Co-location of health improvement services good for public health, report finds

In order to survive decommissioning and cuts to funding, health improvement services are converging into single location hubs.
Co-location of health improvement services good for public health, report finds

In order to survive decommissioning and cuts to funding, health improvement services are converging into single location hubs.

According to a report by the Royal Society for Public Health (RSPH), although this transition is largely a response to financial pressures, it is providing significant opportunities to deliver better health outcomes through co-location of services.

The report, Bringing the health improvement workforce together, confirms the effectiveness of health improvement services at improving public health.

The Data Collecting and Recording System (DCRS) found that patients had a 136% increase in vigorous exercise, a 52% increase in fruit and vegetable consumption, and a 37% decrease in alcohol consumption post-intervention.

The health improvement hubs are also successful at engaging with clients in more deprived target demographics, which are hard for traditional primary care services to reach.

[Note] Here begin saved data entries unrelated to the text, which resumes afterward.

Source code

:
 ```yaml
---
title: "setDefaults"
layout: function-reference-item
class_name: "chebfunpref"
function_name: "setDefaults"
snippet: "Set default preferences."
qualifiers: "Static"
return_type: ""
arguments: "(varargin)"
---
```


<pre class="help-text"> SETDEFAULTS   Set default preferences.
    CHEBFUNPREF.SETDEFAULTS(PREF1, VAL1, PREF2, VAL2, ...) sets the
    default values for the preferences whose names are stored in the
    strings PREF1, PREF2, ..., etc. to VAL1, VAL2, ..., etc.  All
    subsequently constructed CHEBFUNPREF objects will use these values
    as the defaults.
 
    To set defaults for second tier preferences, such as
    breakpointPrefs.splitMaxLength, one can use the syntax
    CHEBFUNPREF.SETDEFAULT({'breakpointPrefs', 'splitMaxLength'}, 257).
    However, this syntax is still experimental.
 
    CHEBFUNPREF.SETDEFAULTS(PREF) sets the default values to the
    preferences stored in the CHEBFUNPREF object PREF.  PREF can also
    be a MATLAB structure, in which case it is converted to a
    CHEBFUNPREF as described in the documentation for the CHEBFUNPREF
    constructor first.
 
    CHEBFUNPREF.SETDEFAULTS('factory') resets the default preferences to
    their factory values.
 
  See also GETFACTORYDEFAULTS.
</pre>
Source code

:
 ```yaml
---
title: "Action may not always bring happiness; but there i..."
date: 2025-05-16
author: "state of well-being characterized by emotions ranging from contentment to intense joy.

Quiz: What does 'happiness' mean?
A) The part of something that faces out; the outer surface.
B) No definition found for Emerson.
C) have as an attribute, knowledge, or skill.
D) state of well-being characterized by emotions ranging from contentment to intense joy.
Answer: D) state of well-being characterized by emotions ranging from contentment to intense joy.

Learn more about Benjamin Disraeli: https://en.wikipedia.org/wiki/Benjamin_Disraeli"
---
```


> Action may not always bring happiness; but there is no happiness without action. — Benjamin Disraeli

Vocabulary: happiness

Between September 2015 and June 2016, 81,905 members of the public were seen by these services.

Shirley Cramer CBE, Chief Executive of RSPH, said: “While this can help commissioners get value for money from their services, this transition should also be embraced as an opportunity to provide more holistic, whole-person health improvement services at ‘one stop shops’ that can deliver better overall health outcomes.”

David Hopkinson, DCRS National Service Lead, said: “This report greatly supports the national evidence base and shows how services are meeting the difficult challenges they face head-on. The statistical achievements of those services analysed in this report continues to astound – it is a privilege to support them.”